Required action:
Report how many lines in the data include "variable", with the number as the only reply.

------------------------------------------------------------

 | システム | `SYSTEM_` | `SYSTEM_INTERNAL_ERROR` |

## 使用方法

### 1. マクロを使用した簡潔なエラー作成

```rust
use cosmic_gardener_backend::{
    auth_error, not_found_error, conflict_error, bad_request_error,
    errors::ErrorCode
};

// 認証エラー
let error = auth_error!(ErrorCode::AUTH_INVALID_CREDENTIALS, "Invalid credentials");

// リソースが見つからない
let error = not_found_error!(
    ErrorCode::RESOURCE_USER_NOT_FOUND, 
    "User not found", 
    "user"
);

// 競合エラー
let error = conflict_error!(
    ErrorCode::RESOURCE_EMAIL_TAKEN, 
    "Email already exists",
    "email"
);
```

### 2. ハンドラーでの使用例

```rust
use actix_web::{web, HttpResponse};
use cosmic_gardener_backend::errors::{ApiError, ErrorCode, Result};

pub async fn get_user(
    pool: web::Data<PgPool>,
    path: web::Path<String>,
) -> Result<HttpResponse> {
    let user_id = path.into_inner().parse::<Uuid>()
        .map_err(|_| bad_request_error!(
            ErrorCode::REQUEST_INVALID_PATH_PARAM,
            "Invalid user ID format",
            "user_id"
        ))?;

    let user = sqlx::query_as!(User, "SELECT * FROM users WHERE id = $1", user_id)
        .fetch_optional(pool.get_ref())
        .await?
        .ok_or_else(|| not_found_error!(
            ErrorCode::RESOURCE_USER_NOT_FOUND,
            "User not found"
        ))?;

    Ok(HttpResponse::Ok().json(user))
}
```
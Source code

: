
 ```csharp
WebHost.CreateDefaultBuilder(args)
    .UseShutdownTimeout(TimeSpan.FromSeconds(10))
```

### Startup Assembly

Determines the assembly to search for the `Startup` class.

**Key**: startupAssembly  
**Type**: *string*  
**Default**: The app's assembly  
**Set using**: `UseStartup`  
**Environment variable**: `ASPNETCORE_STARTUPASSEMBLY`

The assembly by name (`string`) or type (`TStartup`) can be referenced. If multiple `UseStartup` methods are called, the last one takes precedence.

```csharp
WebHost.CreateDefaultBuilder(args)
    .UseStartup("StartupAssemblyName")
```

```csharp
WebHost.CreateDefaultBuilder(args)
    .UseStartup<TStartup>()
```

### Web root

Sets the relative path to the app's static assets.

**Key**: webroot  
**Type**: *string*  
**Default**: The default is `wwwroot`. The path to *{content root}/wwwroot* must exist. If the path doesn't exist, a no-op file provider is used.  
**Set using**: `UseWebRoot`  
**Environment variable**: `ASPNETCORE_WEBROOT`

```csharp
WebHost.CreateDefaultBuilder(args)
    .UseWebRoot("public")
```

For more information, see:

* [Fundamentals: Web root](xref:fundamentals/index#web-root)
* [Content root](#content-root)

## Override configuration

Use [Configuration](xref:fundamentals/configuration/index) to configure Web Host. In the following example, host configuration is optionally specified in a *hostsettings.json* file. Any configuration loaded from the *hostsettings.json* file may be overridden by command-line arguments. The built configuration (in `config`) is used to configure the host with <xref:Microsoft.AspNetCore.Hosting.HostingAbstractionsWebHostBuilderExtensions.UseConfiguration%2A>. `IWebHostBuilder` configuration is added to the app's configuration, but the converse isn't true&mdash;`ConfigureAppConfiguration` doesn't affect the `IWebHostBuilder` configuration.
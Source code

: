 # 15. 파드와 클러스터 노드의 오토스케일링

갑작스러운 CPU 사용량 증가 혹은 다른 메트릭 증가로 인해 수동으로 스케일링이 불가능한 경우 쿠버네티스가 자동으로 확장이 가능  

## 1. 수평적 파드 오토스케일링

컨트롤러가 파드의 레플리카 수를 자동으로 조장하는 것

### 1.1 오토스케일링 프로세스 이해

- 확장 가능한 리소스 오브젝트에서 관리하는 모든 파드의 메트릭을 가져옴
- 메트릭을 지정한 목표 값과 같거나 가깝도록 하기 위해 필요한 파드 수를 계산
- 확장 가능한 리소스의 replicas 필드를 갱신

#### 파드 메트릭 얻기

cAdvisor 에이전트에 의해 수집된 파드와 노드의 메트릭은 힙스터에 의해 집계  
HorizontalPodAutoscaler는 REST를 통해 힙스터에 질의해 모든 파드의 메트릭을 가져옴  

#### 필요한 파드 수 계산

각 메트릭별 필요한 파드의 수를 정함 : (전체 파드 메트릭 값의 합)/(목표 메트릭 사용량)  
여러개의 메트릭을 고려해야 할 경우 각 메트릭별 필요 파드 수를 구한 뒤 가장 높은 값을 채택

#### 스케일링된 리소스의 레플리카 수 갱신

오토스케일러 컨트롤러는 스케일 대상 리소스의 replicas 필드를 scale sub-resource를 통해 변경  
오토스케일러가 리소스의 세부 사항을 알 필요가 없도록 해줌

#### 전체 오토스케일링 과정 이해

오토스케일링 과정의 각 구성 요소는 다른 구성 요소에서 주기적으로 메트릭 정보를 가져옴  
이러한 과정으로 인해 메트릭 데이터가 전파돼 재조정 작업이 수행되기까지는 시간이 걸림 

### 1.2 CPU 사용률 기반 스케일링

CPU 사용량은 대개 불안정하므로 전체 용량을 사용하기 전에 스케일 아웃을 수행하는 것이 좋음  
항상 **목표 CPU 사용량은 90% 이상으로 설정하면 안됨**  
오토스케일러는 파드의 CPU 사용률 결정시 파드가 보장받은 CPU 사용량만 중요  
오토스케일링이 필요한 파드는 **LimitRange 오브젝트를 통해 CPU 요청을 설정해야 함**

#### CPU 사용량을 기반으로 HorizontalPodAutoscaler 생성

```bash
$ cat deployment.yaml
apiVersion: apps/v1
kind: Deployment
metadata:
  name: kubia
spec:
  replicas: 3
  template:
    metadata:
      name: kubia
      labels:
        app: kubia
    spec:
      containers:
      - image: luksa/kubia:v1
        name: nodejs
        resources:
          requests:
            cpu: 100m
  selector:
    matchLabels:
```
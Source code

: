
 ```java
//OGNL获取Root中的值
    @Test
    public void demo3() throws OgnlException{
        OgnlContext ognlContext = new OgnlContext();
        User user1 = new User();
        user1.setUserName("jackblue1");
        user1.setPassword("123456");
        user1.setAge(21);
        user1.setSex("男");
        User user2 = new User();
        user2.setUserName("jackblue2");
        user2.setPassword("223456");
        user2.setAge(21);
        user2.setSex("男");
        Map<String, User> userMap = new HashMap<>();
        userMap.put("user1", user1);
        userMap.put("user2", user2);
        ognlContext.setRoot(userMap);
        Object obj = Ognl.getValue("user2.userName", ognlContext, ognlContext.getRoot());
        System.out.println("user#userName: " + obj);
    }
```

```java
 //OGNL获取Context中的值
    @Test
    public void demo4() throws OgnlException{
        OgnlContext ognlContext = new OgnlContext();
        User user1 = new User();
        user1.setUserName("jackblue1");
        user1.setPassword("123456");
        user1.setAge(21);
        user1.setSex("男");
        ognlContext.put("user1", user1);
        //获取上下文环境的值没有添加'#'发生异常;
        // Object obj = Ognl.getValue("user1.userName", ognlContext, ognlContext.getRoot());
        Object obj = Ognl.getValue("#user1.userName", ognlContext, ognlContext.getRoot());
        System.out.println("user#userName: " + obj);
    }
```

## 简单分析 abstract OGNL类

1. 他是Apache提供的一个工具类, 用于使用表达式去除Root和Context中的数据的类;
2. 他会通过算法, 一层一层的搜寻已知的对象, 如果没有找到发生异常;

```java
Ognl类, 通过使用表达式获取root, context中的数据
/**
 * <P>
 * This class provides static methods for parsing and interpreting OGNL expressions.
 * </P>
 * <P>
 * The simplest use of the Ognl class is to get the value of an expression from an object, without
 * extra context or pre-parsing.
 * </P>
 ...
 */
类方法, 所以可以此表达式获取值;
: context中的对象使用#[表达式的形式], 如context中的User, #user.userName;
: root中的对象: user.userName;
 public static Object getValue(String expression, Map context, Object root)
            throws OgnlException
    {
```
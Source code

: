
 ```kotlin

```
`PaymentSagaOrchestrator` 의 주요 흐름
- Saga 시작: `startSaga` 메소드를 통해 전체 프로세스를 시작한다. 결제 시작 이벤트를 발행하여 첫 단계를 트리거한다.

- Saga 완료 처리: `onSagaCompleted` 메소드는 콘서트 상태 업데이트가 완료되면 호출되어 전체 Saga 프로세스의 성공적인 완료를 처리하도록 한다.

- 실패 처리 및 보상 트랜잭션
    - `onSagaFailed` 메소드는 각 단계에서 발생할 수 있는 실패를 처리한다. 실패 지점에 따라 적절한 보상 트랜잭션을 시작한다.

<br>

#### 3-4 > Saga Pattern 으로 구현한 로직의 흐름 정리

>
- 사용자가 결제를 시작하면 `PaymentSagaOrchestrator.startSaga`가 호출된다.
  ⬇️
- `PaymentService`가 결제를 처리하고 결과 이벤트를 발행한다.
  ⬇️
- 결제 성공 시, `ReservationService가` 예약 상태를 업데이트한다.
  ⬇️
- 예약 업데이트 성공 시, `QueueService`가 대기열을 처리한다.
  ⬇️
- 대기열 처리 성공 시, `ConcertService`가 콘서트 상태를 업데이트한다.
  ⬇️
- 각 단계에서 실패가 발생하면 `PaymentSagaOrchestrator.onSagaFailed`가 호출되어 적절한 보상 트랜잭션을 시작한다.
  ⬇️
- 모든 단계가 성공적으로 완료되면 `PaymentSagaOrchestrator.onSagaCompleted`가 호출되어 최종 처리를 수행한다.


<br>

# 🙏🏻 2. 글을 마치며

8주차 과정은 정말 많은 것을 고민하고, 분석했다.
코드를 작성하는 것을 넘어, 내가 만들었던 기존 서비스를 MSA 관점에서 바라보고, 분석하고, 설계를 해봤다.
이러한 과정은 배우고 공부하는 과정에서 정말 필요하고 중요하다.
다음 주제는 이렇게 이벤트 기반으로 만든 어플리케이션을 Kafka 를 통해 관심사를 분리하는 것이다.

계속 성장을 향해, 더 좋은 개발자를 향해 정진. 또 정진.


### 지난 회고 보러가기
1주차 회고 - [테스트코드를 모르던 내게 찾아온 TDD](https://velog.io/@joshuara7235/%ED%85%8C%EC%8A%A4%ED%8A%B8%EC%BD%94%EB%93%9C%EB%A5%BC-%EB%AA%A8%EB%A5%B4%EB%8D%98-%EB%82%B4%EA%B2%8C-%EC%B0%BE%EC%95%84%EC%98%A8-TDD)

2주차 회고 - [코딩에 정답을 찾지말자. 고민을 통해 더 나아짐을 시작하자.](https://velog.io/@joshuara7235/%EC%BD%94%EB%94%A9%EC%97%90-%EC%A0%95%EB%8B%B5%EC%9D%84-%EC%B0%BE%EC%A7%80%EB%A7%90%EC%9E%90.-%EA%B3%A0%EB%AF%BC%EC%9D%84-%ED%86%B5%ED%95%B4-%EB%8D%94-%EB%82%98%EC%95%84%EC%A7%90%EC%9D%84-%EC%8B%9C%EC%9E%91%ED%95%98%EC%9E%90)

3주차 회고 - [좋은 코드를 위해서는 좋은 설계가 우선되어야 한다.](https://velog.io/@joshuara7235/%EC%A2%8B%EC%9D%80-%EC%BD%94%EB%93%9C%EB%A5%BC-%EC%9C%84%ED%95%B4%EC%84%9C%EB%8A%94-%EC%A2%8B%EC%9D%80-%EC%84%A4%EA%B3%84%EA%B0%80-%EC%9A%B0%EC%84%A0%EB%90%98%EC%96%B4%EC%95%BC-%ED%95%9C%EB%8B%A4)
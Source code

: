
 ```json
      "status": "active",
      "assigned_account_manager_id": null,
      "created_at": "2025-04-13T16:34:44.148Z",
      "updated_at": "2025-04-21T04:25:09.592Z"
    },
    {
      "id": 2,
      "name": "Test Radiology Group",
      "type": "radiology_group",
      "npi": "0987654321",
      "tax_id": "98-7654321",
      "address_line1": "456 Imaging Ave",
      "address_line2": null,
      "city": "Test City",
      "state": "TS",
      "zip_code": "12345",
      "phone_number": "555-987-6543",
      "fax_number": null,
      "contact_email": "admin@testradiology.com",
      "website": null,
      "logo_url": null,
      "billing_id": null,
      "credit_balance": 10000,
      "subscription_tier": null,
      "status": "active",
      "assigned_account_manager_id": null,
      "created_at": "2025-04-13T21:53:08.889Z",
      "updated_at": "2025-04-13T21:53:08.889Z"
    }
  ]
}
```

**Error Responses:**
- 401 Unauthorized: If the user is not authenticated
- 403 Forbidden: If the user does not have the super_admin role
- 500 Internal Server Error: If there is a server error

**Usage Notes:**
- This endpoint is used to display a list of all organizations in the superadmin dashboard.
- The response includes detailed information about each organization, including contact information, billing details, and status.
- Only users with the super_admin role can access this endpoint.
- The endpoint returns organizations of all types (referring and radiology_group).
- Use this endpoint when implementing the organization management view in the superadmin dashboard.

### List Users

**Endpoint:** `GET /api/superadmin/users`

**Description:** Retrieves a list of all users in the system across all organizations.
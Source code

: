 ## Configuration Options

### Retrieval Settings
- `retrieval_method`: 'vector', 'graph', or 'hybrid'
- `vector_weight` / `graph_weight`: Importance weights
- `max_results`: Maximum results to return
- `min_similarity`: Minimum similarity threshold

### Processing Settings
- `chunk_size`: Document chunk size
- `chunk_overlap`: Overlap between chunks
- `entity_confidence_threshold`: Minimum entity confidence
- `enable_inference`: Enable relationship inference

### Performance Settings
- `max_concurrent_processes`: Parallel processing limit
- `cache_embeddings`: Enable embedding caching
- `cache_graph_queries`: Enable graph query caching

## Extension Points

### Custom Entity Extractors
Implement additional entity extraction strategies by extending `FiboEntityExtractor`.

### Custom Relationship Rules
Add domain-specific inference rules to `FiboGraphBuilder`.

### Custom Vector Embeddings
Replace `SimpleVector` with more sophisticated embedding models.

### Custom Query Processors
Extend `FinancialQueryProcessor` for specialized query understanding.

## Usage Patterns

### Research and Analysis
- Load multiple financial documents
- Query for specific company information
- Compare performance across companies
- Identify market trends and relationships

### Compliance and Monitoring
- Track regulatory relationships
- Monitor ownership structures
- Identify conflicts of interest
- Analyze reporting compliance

------------------------------------------------------------

Solution for this task:
2